(Document images with source code)
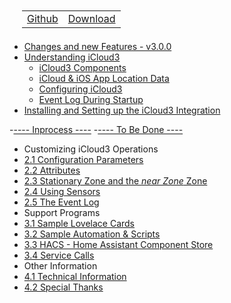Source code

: <nav>
  <table style="padding: 10px 0 5px 20px;">
    <tr>
      <td>
        <a href="https://github.com/gcobb321/icloud3" class="button-base">Github</a>
      </td>
      <td>
        <a href="https://github.com/gcobb321/icloud3/releases" class="button-base">Download</a>
      </td>
    </tr>
  </table>
  <!--
  <table style="padding:  0  10px  0 40px;">
    <tr>
      <td>
        <a  class="sidebar-version-date">Version: 3.0.0, September, 2022</a>
      </td>
    </tr>
  </table>
  -->
</nav>

- [Changes and new Features - v3.0.0](change-log-v3.0.0.md)
- [Understanding iCloud3](README.md)
  - [iCloud3 Components](chapters/1.1-ic3-components.md)
  - [iCloud & iOS App Location Data](chapters/1.2-icloud-iosapp-loc-data.md)
  - [Configuring iCloud3](chapters/1.3-configuring-ic3.md)
  - [Event Log During Startup](chapters/1.4-evlog-during-startup.md)
- [Installing and Setting up the iCloud3 Integration](chapters/2.0-installing-and-configuring.md)

-[---- Inprocess ----]()
-[---- To Be Done ----]()
- Customizing iCloud3 Operations
 - [2.1 Configuration Parameters](chapters/9.v2-2.1-config-parms.md)
 - [2.2 Attributes](chapters/9.v2-2.2-attributes.md)
 - [2.3 Stationary Zone and the *near Zone* Zone](chapters/9.v2-2.3-special-zones.md)
 - [2.4 Using Sensors](chapters/9.v2-2.4-sensors.md)
 - [2.5 The Event Log](chapters/9.v2-2.5-event-log.md)
- Support Programs
 - [3.1 Sample Lovelace Cards](chapters/9.v2-3.1-sample-lovelace.md)
 - [3.2 Sample Automation & Scripts](chapters/9.v2-3.2-sample-automation-scripts.md)
 - [3.3 HACS - Home Assistant Component Store](chapters/9.v2-3.3-hacs.md)
 - [3.4 Service Calls](chapters/9.v2-3.4-services.md)
- Other Information
 - [4.1 Technical Information](chapters/9.v2-4.1-tech-info.md)
 - [4.2 Special Thanks](chapters/9.v2-4.2-special-thanks.md)

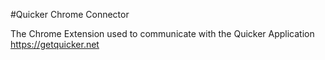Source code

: #Quicker Chrome Connector

The Chrome Extension used to communicate with the Quicker Application
https://getquicker.net

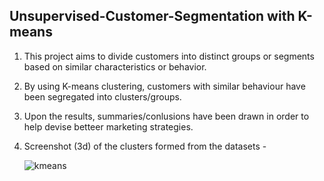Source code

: ## Unsupervised-Customer-Segmentation with K-means

1. This project aims to divide customers into distinct groups or segments based on similar characteristics or behavior.

2. By using K-means clustering, customers with similar behaviour have been segregated into clusters/groups.

3. Upon the results, summaries/conlusions have been drawn in order to help devise betteer marketing strategies.

4. Screenshot (3d) of the clusters formed from the datasets -

   ![kmeans ](https://github.com/RajKulk16/Unsupervised-Customer-Segmentation/assets/74099005/5c806451-b33c-4296-a1fd-ef758fc4a563)

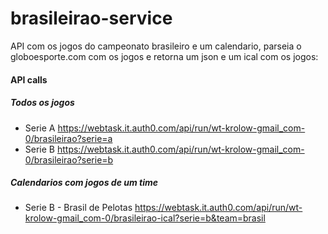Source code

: # brasileirao-service


API com os jogos do campeonato brasileiro e um calendario, parseia o globoesporte.com com os jogos e retorna um json e um ical com os jogos:

#### API calls

##### Todos os jogos

- Serie A https://webtask.it.auth0.com/api/run/wt-krolow-gmail_com-0/brasileirao?serie=a
- Serie B https://webtask.it.auth0.com/api/run/wt-krolow-gmail_com-0/brasileirao?serie=b

##### Calendarios com jogos de um time

- Serie B - Brasil de Pelotas https://webtask.it.auth0.com/api/run/wt-krolow-gmail_com-0/brasileirao-ical?serie=b&team=brasil
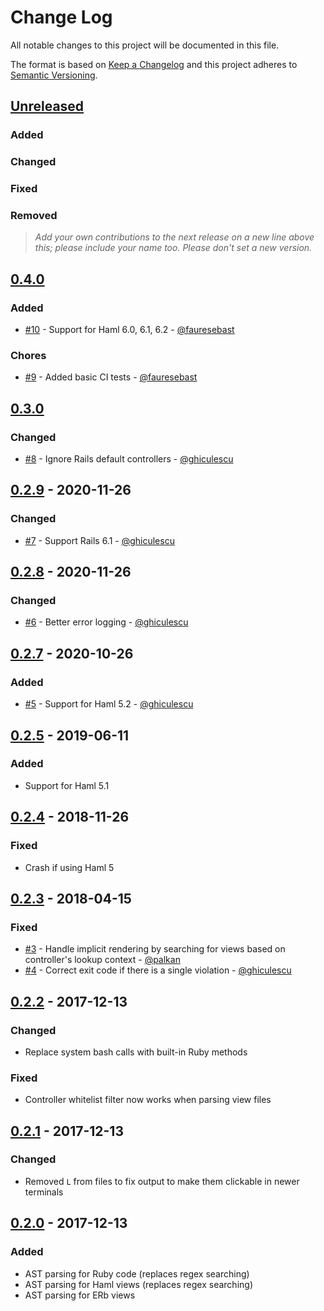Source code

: # Change Log
All notable changes to this project will be documented in this file.

The format is based on [Keep a Changelog](http://keepachangelog.com/)
and this project adheres to [Semantic Versioning](http://semver.org/).

## [Unreleased]
### Added

### Changed

### Fixed

### Removed

> _Add your own contributions to the next release on a new line above this; please include your name too._
> _Please don't set a new version._

## [0.4.0]
### Added
- [#10](https://github.com/daveallie/rails-route-checker/pull/10) - Support for Haml 6.0, 6.1, 6.2 - [@fauresebast](https://github.com/fauresebast)

### Chores
- [#9](https://github.com/daveallie/rails-route-checker/pull/9) - Added basic CI tests - [@fauresebast](https://github.com/fauresebast)

## [0.3.0]
### Changed
- [#8](https://github.com/daveallie/rails-route-checker/pull/8) - Ignore Rails default controllers - [@ghiculescu](https://github.com/ghiculescu)

## [0.2.9] - 2020-11-26
### Changed
- [#7](https://github.com/daveallie/rails-route-checker/pull/7) - Support Rails 6.1 - [@ghiculescu](https://github.com/ghiculescu)

## [0.2.8] - 2020-11-26
### Changed
- [#6](https://github.com/daveallie/rails-route-checker/pull/6) - Better error logging - [@ghiculescu](https://github.com/ghiculescu)

## [0.2.7] - 2020-10-26
### Added
- [#5](https://github.com/daveallie/rails-route-checker/pull/5) - Support for Haml 5.2 - [@ghiculescu](https://github.com/ghiculescu)

## [0.2.5] - 2019-06-11
### Added
- Support for Haml 5.1

## [0.2.4] - 2018-11-26
### Fixed
- Crash if using Haml 5

## [0.2.3] - 2018-04-15
### Fixed
- [#3](https://github.com/daveallie/rails-route-checker/pull/3) - Handle implicit rendering by searching for views based on controller's lookup context - [@palkan](https://github.com/palkan)
- [#4](https://github.com/daveallie/rails-route-checker/pull/4) - Correct exit code if there is a single violation - [@ghiculescu](https://github.com/ghiculescu)

## [0.2.2] - 2017-12-13
### Changed
- Replace system bash calls with built-in Ruby methods

### Fixed
- Controller whitelist filter now works when parsing view files

## [0.2.1] - 2017-12-13
### Changed
- Removed `L` from files to fix output to make them clickable in newer terminals

## [0.2.0] - 2017-12-13
### Added
- AST parsing for Ruby code (replaces regex searching)
- AST parsing for Haml views (replaces regex searching)
- AST parsing for ERb views

[Unreleased]: https://github.com/daveallie/rails-route-checker/compare/0.4.0...HEAD
[0.4.0]: https://github.com/daveallie/rails-route-checker/compare/0.3.0...0.4.0
[0.3.0]: https://github.com/daveallie/rails-route-checker/compare/0.2.9...0.3.0
[0.2.9]: https://github.com/daveallie/rails-route-checker/compare/0.2.8...0.2.9
[0.2.8]: https://github.com/daveallie/rails-route-checker/compare/0.2.7...0.2.8
[0.2.7]: https://github.com/daveallie/rails-route-checker/compare/0.2.5...0.2.7
[0.2.5]: https://github.com/daveallie/rails-route-checker/compare/0.2.4...0.2.5
[0.2.4]: https://github.com/daveallie/rails-route-checker/compare/0.2.3...0.2.4
[0.2.3]: https://github.com/daveallie/rails-route-checker/compare/0.2.2...0.2.3
[0.2.2]: https://github.com/daveallie/rails-route-checker/compare/0.2.1...0.2.2
[0.2.1]: https://github.com/daveallie/rails-route-checker/compare/0.2.0...0.2.1
[0.2.0]: https://github.com/daveallie/rails-route-checker/compare/0.1.1...0.2.0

What you will do = The reply should consist solely of the lines above from the one that has "- [Understanding iCloud3](README.md)" through the one that has "- [2.4 Using", reproduced exactly.

Answer for the task =
- [Understanding iCloud3](README.md)
  - [iCloud3 Components](chapters/1.1-ic3-components.md)
  - [iCloud & iOS App Location Data](chapters/1.2-icloud-iosapp-loc-data.md)
  - [Configuring iCloud3](chapters/1.3-configuring-ic3.md)
  - [Event Log During Startup](chapters/1.4-evlog-during-startup.md)
- [Installing and Setting up the iCloud3 Integration](chapters/2.0-installing-and-configuring.md)

-[---- Inprocess ----]()
-[---- To Be Done ----]()
- Customizing iCloud3 Operations
 - [2.1 Configuration Parameters](chapters/9.v2-2.1-config-parms.md)
 - [2.2 Attributes](chapters/9.v2-2.2-attributes.md)
 - [2.3 Stationary Zone and the *near Zone* Zone](chapters/9.v2-2.3-special-zones.md)
 - [2.4 Using Sensors](chapters/9.v2-2.4-sensors.md)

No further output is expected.